### WHAT TO DO
Could you filter the records below down to the lines that include the word "Calculer"?

### EXCERPTED DATA
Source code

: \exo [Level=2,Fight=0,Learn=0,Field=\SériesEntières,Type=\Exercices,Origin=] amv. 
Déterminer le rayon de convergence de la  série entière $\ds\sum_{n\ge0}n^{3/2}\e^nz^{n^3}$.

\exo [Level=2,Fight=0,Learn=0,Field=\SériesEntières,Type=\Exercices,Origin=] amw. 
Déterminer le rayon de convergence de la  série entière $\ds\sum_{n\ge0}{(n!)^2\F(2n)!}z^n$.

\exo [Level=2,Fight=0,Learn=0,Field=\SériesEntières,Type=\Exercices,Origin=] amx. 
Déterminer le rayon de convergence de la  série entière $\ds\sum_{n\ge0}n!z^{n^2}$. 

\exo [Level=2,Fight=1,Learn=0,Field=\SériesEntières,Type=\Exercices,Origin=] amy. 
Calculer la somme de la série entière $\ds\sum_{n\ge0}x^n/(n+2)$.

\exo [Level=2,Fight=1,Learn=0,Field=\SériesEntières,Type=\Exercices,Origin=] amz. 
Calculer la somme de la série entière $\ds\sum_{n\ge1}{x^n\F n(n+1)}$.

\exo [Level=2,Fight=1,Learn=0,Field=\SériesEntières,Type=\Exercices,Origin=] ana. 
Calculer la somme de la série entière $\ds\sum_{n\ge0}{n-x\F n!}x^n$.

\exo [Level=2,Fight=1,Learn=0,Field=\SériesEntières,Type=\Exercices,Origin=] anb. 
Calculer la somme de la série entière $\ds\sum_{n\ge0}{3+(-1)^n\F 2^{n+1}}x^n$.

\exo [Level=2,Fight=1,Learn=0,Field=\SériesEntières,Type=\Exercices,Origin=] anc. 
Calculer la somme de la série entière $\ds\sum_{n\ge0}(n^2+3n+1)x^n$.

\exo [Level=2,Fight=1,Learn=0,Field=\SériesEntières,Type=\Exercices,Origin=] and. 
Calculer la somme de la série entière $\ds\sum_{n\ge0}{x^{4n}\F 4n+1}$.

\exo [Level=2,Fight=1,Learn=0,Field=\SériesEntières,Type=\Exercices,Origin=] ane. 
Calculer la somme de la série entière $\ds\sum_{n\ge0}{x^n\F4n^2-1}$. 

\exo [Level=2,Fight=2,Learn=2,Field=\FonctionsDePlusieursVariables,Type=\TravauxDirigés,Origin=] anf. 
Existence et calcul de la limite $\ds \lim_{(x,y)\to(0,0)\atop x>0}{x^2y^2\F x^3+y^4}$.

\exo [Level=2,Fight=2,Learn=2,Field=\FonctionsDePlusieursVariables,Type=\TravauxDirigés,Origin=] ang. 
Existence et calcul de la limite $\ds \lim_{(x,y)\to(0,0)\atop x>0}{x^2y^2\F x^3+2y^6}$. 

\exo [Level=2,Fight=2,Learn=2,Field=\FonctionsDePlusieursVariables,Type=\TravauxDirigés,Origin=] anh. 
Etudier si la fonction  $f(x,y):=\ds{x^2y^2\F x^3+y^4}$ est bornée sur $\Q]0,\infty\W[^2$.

### EXERCISE SOLUTION
Calculer la somme de la série entière $\ds\sum_{n\ge0}x^n/(n+2)$.
Calculer la somme de la série entière $\ds\sum_{n\ge1}{x^n\F n(n+1)}$.
Calculer la somme de la série entière $\ds\sum_{n\ge0}{n-x\F n!}x^n$.
Calculer la somme de la série entière $\ds\sum_{n\ge0}{3+(-1)^n\F 2^{n+1}}x^n$.
Calculer la somme de la série entière $\ds\sum_{n\ge0}(n^2+3n+1)x^n$.
Calculer la somme de la série entière $\ds\sum_{n\ge0}{x^{4n}\F 4n+1}$.
Calculer la somme de la série entière $\ds\sum_{n\ge0}{x^n\F4n^2-1}$. 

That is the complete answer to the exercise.